Result — STRICT 5/5 PASS
| Eval text | Magnitude ppl | Random ppl | Ratio | |---|---|---|---| | Common Crawl | 41 | 6,840 | 167× | | GitHub code | 88 | 19,200 | 218× | | StackExchange | 127 | 18,400 | 145× | | arXiv | 58 | 71,500 | 1233× | | Wikipedia | 73 | 124,000 | 1700× |
Magnitude pruning outperforms random pruning by 100×–1700× across all five eval texts. Magnitude is the right default; random pruning is essentially destructive. STRICT passes 5/5.
The variation in the ratio (167× on Common Crawl vs 1700× on Wikipedia) is itself interesting — random pruning destroys the model more on some text distributions than others. Wikipedia (highly structured prose) and arXiv (technical writing with consistent vocabulary) are the most-destroyed; Common Crawl (heterogeneous web text) and code (structurally regular) are the least-destroyed. The pattern suggests random pruning hurts most where the model relies on fine-grained vocabulary and grammar, less where it relies on coarse pattern-matching.
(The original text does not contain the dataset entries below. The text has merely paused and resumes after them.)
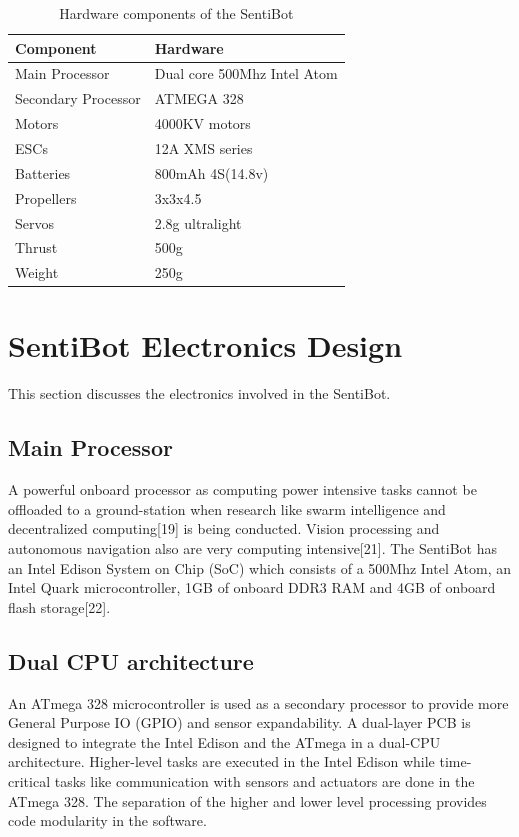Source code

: \documentclass[12pt]{article}
\begin{document}
\begin{table}[h]
	\centering
	\begin{tabular}{ | l | l | }
		Component & Hardware \\
		\hline
		Main Processor & Dual core 500Mhz Intel Atom \\
		Secondary Processor & ATMEGA 328 \\
		Motors & 4000KV motors \\
		ESCs & 12A XMS series \\
		Batteries & 800mAh 4S(14.8v) \\
		Propellers & 3x3x4.5 \\
		Servos & 2.8g ultralight \\
		Thrust & 500g \\
		Weight & 250g \\
	\end{tabular}
	\caption{Hardware components of the SentiBot}
	\label{fig:components}
\end{table}

\section{SentiBot Electronics Design}

This section discusses the electronics involved in the SentiBot.

\subsection{Main Processor}

A powerful onboard processor as computing power intensive tasks cannot be offloaded to a ground-station when research like swarm intelligence and decentralized computing[19] is being conducted. Vision processing and autonomous navigation also are very computing intensive[21]. The SentiBot has an Intel Edison System on Chip (SoC) which consists of a 500Mhz Intel Atom, an Intel Quark microcontroller, 1GB of onboard DDR3 RAM and 4GB of onboard flash storage[22].

\subsection{Dual CPU architecture}

An ATmega 328 microcontroller is used as a secondary processor to provide more General Purpose IO (GPIO) and sensor expandability. A dual-layer PCB is designed to integrate the Intel Edison and the ATmega in a dual-CPU architecture. Higher-level tasks are executed in the Intel Edison while time-critical tasks like communication with sensors and actuators are done in the ATmega 328. The separation of the higher and lower level processing provides code modularity in the software.
\end{document}
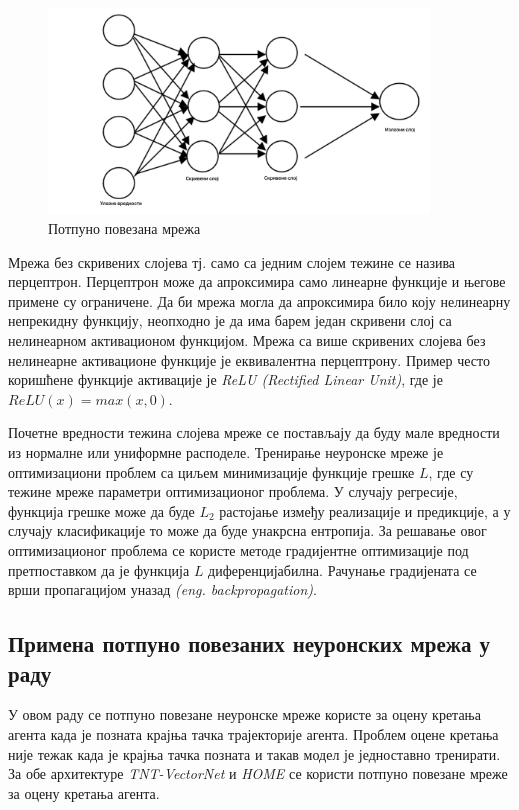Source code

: \documentclass[11pt,oneside]{memoir}
\begin{document}
\begin{figure}[H]
  \centering
  \includegraphics[width=0.9\textwidth]{images/ffn.png}
  \caption{Потпуно повезана мрежа \label{ffn}}
\end{figure}

Мрежа без скривених слојева тј. само са једним слојем тежине се назива перцептрон. Перцептрон може да апроксимира само линеарне функције и 
његове примене су ограничене. Да би мрежа могла да апроксимира било коју нелинеарну непрекидну функцију, неопходно је да има барем
један скривени слој са нелинеарном активационом функцијом. Мрежа са више скривених слојева без нелинеарне активационе функције
је еквивалентна перцептрону. Пример често коришћене
функције активације је \textit{ReLU (Rectified Linear Unit)}, где је $ReLU(x) = max(x, 0)$. 

Почетне вредности тежина слојева мреже се постављају да буду мале вредности из нормалне или униформне расподеле. Тренирање неуронске мреже
је оптимизациони проблем са циљем минимизације функције грешке $L$, где су тежине мреже параметри оптимизационог проблема. У случају регресије, 
функција грешке може да буде $L_2$ растојање између реализације и предикције, а у случају класификације то може да буде унакрсна ентропија.
За решавање овог оптимизационог проблема се користе методе
градијентне оптимизације под претпоставком да је функција $L$ диференцијабилна. 
Рачунање градијената се врши пропагацијом уназад \textit{(eng. backpropagation)}.

\subsection{Примена потпуно повезаних неуронских мрежа у раду}

У овом раду се потпуно повезане неуронске мреже користе за оцену кретања агента када је позната крајња тачка трајекторије агента. Проблем
оцене кретања није тежак када је крајња тачка позната и такав модел је једноставно тренирати. За обе архитектуре 
\textit{TNT-VectorNet} и \textit{HOME} се користи потпуно повезане мреже за оцену кретања агента.
\end{document}
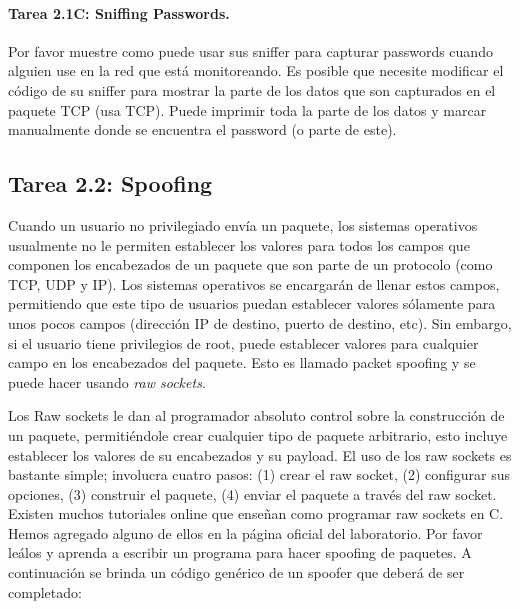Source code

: \paragraph{Tarea 2.1C: Sniffing Passwords.}
Por favor muestre como puede usar sus sniffer para capturar passwords cuando alguien use \telnet en la red que está monitoreando. Es posible que necesite modificar el código de su sniffer para mostrar la parte de los datos que son capturados en el paquete TCP (\telnet usa TCP). Puede imprimir toda la parte de los datos y marcar manualmente donde se encuentra el password (o parte de este).

\subsection{Tarea 2.2: Spoofing}

Cuando un usuario no privilegiado envía un paquete, los sistemas operativos usualmente no le permiten establecer los valores para todos los campos que componen los encabezados de un paquete que son parte de un protocolo (como TCP, UDP y IP). Los sistemas operativos se encargarán de llenar estos campos, permitiendo que este tipo de usuarios puedan establecer valores sólamente para unos pocos campos (dirección IP de destino, puerto de destino, etc). Sin embargo, si el usuario tiene privilegios de root, puede establecer valores para cualquier campo en los encabezados del paquete. Esto es llamado packet spoofing y se puede hacer usando {\em raw sockets}. 


Los Raw sockets le dan al programador absoluto control sobre la construcción de un paquete, permitiéndole crear cualquier tipo de paquete arbitrario, esto incluye establecer los valores de su encabezados y su payload. El uso de los raw sockets es bastante simple; involucra cuatro pasos: (1) crear el raw socket, (2) configurar sus opciones, (3) construir el paquete, (4) enviar el paquete a través del raw socket. Existen muchos tutoriales online que enseñan como programar raw sockets en C. Hemos agregado alguno de ellos en la página oficial del laboratorio. Por favor leálos y aprenda a escribir un programa para hacer spoofing de paquetes. A continuación se brinda un código genérico de un spoofer que deberá de ser completado:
Why magnitude wins — the load-bearing-weight picture
A trained transformer has weights that span many orders of magnitude in absolute value. The largest-magnitude weights are the ones that have been pushed by training to encode specific patterns — they're load-bearing for the model's function. The smallest-magnitude weights are closer to their initialisation; they encode less specific information and are closer to "noise" relative to the model's task.
Zeroing the smallest 50% removes the noise-floor weights. The model loses some capacity but retains its load-bearing structure. The function it computes is approximately the same; perplexity rises modestly (e.g. from base ~89 to magnitude-pruned ~73 on Wikipedia — actually better, which is unusual but possible when pruning incidentally removes some overfit noise).
Zeroing 50% randomly cuts through the load-bearing structure indiscriminately. About half of the load-bearing weights survive; about half don't. The model has lost half its specific learned patterns; perplexity blows up.
The 100×-1700× ratio is the size of this asymmetry. It's not a small effect. The bet's CATASTROPHIC bar (magnitude no better than random) was set conservatively; the actual result is overwhelming.
What this rules out
- The "all weights are equally important" prior. They aren't. The bet rules out random pruning as a sensible policy — the model's parameters are not uniformly important.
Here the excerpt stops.